----- Listed entries
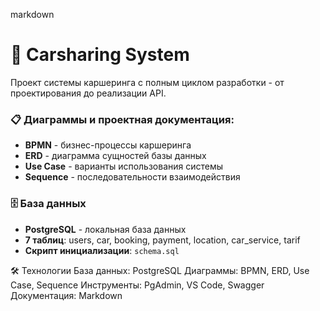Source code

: markdown
# 🚗 Carsharing System
Проект системы каршеринга с полным циклом разработки - от проектирования до реализации API.

### 📋 Диаграммы и проектная документация:
- **BPMN** - бизнес-процессы каршеринга
- **ERD** - диаграмма сущностей базы данных
- **Use Case** - варианты использования системы
- **Sequence** - последовательности взаимодействия

### 🗄️ База данных
- **PostgreSQL** - локальная база данных
- **7 таблиц**: users, car, booking, payment, location, car_service, tarif
- **Скрипт инициализации**: `schema.sql`

🛠️ Технологии
База данных: PostgreSQL
Диаграммы: BPMN, ERD, Use Case, Sequence
Инструменты: PgAdmin, VS Code, Swagger
Документация: Markdown
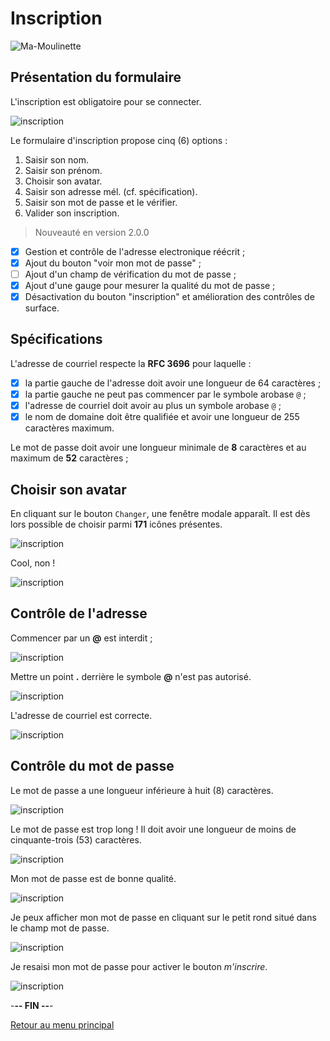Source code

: # Inscription

![Ma-Moulinette](/documentation/ressources/home-000.jpg)

## Présentation du formulaire

L'inscription est obligatoire pour se connecter.

![inscription](/documentation/ressources/registration-001.jpg)

Le formulaire d'inscription propose cinq (6) options :

1. Saisir son nom.
2. Saisir son prénom.
1. Choisir son avatar.
4. Saisir son adresse mél. (cf. spécification).
5. Saisir son mot de passe et le vérifier.
6. Valider son inscription.

> Nouveauté en version 2.0.0

* [x] Gestion et contrôle de l'adresse electronique réécrit ;
* [x] Ajout du bouton "voir mon mot de passe" ;
* [ ] Ajout d'un champ de vérification du mot de passe ;
* [x] Ajout d'une gauge pour mesurer la qualité du mot de passe ;
* [x] Désactivation du bouton "inscription" et amélioration des contrôles de surface.

## Spécifications

L'adresse de courriel respecte la **RFC 3696** pour laquelle :

* [x] la partie gauche de l'adresse doit avoir une longueur de 64 caractères ;
* [x] la partie gauche ne peut pas commencer par le symbole arobase `@` ;
* [X] l'adresse de courriel doit avoir au plus un symbole arobase `@` ;
* [x] le nom de domaine doit être qualifiée et avoir une longueur de 255 caractères maximum.

Le mot de passe doit avoir une longueur minimale de **8** caractères et au maximum de **52** caractères ;

## Choisir son avatar

En cliquant sur le bouton `Changer`, une fenêtre modale apparaît. Il est dès lors possible de choisir parmi **171** icônes présentes.

![inscription](/documentation/ressources/registration-008.jpg)

Cool, non !

![inscription](/documentation/ressources/registration-009.jpg)
## Contrôle de l'adresse

Commencer par un **@** est interdit ;

![inscription](/documentation/ressources/registration-002.jpg)

Mettre un point **.** derrière le symbole **@** n'est pas autorisé.

![inscription](/documentation/ressources/registration-003.jpg)

L'adresse de courriel est correcte.

![inscription](/documentation/ressources/registration-004.jpg)

## Contrôle du mot de passe

Le mot de passe a une longueur inférieure à huit (8) caractères.

![inscription](/documentation/ressources/registration-005.jpg)

Le mot de passe est trop long ! Il doit avoir une longueur de moins de cinquante-trois (53) caractères.

![inscription](/documentation/ressources/registration-006.jpg)

Mon mot de passe est de bonne qualité.

![inscription](/documentation/ressources/registration-010.jpg)

Je peux afficher mon mot de passe en cliquant sur le petit rond situé dans le champ mot de passe.

![inscription](/documentation/ressources/registration-011.jpg)

Je resaisi mon mot de passe pour activer le bouton *m'inscrire*.

![inscription](/documentation/ressources/registration-012.jpg)

-**-- FIN --**-

[Retour au menu principal](/README.md)
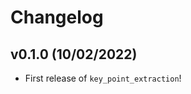 # Changelog

<!--next-version-placeholder-->

## v0.1.0 (10/02/2022)

- First release of `key_point_extraction`!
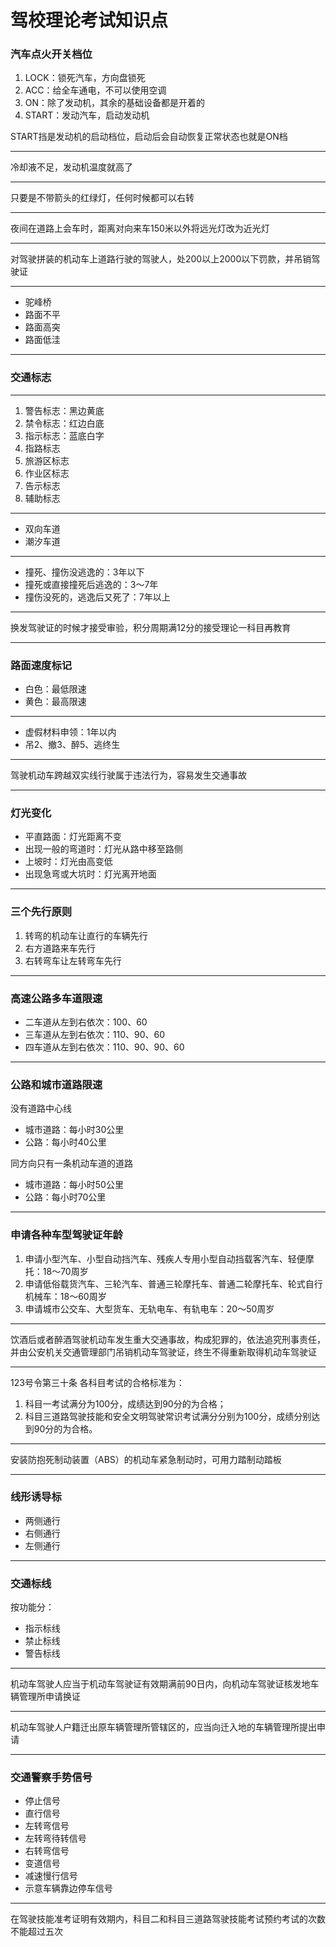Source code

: 驾校理论考试知识点
==============

### 汽车点火开关档位

1. LOCK：锁死汽车，方向盘锁死
2. ACC：给全车通电，不可以使用空调
3. ON：除了发动机，其余的基础设备都是开着的
4. START：发动汽车，启动发动机

START挡是发动机的启动档位，启动后会自动恢复正常状态也就是ON档

---

冷却液不足，发动机温度就高了

---

只要是不带箭头的红绿灯，任何时候都可以右转

---

夜间在道路上会车时，距离对向来车150米以外将远光灯改为近光灯

---

对驾驶拼装的机动车上道路行驶的驾驶人，处200以上2000以下罚款，并吊销驾驶证

---

* 驼峰桥
* 路面不平
* 路面高突
* 路面低洼

---

### 交通标志

---

1. 警告标志：黑边黄底
2. 禁令标志：红边白底
3. 指示标志：蓝底白字
4. 指路标志
5. 旅游区标志
6. 作业区标志
7. 告示标志
8. 辅助标志

---

* 双向车道
* 潮汐车道

---

* 撞死、撞伤没逃逸的：3年以下
* 撞死或直接撞死后逃逸的：3～7年
* 撞伤没死的，逃逸后又死了：7年以上

---

换发驾驶证的时候才接受审验，积分周期满12分的接受理论一科目再教育

---

### 路面速度标记

* 白色：最低限速
* 黄色：最高限速

---

* 虚假材料申领：1年以内
* 吊2、撤3、醉5、逃终生

---

驾驶机动车跨越双实线行驶属于违法行为，容易发生交通事故

---

### 灯光变化

* 平直路面：灯光距离不变
* 出现一般的弯道时：灯光从路中移至路侧
* 上坡时：灯光由高变低
* 出现急弯或大坑时：灯光离开地面

---

### 三个先行原则

1. 转弯的机动车让直行的车辆先行
2. 右方道路来车先行
3. 右转弯车让左转弯车先行

---

### 高速公路多车道限速

* 二车道从左到右依次：100、60
* 三车道从左到右依次：110、90、60
* 四车道从左到右依次：110、90、90、60

---

### 公路和城市道路限速

没有道路中心线

* 城市道路：每小时30公里
* 公路：每小时40公里

同方向只有一条机动车道的道路

* 城市道路：每小时50公里
* 公路：每小时70公里

---

### 申请各种车型驾驶证年龄

1. 申请小型汽车、小型自动挡汽车、残疾人专用小型自动挡载客汽车、轻便摩托：18～70周岁
2. 申请低俗载货汽车、三轮汽车、普通三轮摩托车、普通二轮摩托车、轮式自行机械车：18～60周岁
3. 申请城市公交车、大型货车、无轨电车、有轨电车：20～50周岁

---

饮酒后或者醉酒驾驶机动车发生重大交通事故，构成犯罪的，依法追究刑事责任，并由公安机关交通管理部门吊销机动车驾驶证，终生不得重新取得机动车驾驶证

---

123号令第三十条 各科目考试的合格标准为：

1. 科目一考试满分为100分，成绩达到90分的为合格；
2. 科目三道路驾驶技能和安全文明驾驶常识考试满分分别为100分，成绩分别达到90分的为合格。

---

安装防抱死制动装置（ABS）的机动车紧急制动时，可用力踏制动踏板

---

### 线形诱导标

* 两侧通行
* 右侧通行
* 左侧通行

---

### 交通标线

按功能分：

* 指示标线
* 禁止标线
* 警告标线

---

机动车驾驶人应当于机动车驾驶证有效期满前90日内，向机动车驾驶证核发地车辆管理所申请换证

---

机动车驾驶人户籍迁出原车辆管理所管辖区的，应当向迁入地的车辆管理所提出申请

---

### 交通警察手势信号

* 停止信号
* 直行信号
* 左转弯信号
* 左转弯待转信号
* 右转弯信号
* 变道信号
* 减速慢行信号
* 示意车辆靠边停车信号

---

在驾驶技能准考证明有效期内，科目二和科目三道路驾驶技能考试预约考试的次数不能超过五次
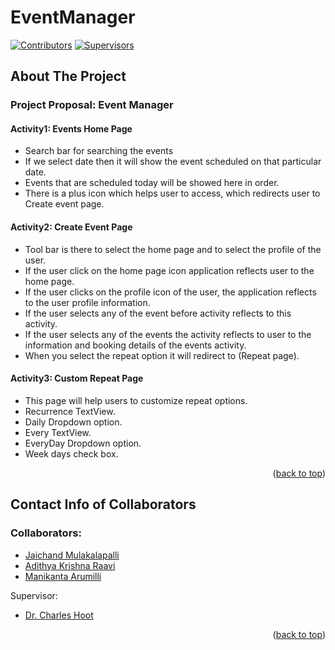 <a name="readme-top"></a>

# EventManager 

<!-- PROJECT SHIELDS -->
[![Contributors][contributors-shield]][contributors-url]
[![Supervisors][supervisors-shield]][supervisors-url]

<!-- ABOUT THE PROJECT -->
## About The Project

### Project Proposal: Event Manager

#### Activity1: Events Home Page
*	Search bar for searching the events 
*	If we select date then it will show the event scheduled on that particular date.
*	Events that are scheduled today will be showed here in order.
* There is a plus icon which helps user to access, which redirects user to Create event page.

#### Activity2: Create Event Page
* Tool bar is there to select the home page and to select the profile of the user.
* If the user click on the home page icon application reflects user to the home page.
* If the user clicks on the profile icon of the user, the application reflects to the user profile information.
* If the user selects any of the event before activity reflects to this activity.
*	If the user selects any of the events the activity reflects to user to the information and booking details of the events activity.
* When you select the repeat option it will redirect to (Repeat page).

#### Activity3: Custom Repeat Page
* This page will help users to customize repeat options.
*	Recurrence TextView.
*	Daily Dropdown option.
*	Every TextView.
*	EveryDay Dropdown option.
*	Week days check box.

<p align="right">(<a href="#readme-top">back to top</a>)</p>

<!-- CONTACT INFO -->
## Contact Info of Collaborators

### Collaborators:
* [Jaichand Mulakalapalli](https://github.com/jaichandm)
* [Adithya Krishna Raavi](https://github.com/Adithyakrishna9)
* [Manikanta Arumilli](https://github.com/manikantaarumilli)

Supervisor:
* [Dr. Charles Hoot](https://github.com/Charles-Hoot)

<p align="right">(<a href="#readme-top">back to top</a>)</p>

[contributors-shield]: https://img.shields.io/badge/Contributors-3-brightgreen
[contributors-url]: https://github.com/44444-01-Fall22Team03/EventManager/graphs/contributors
[supervisors-shield]: https://img.shields.io/badge/Supervisors-1-yellowgreen
[supervisors-url]: https://github.com/44444-01-Fall22Team03/EventManager/collaborators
----------
[Activity]
Work out how many lines in the material contain the string "Saisir", then write that number and nothing more.

[Response box]
4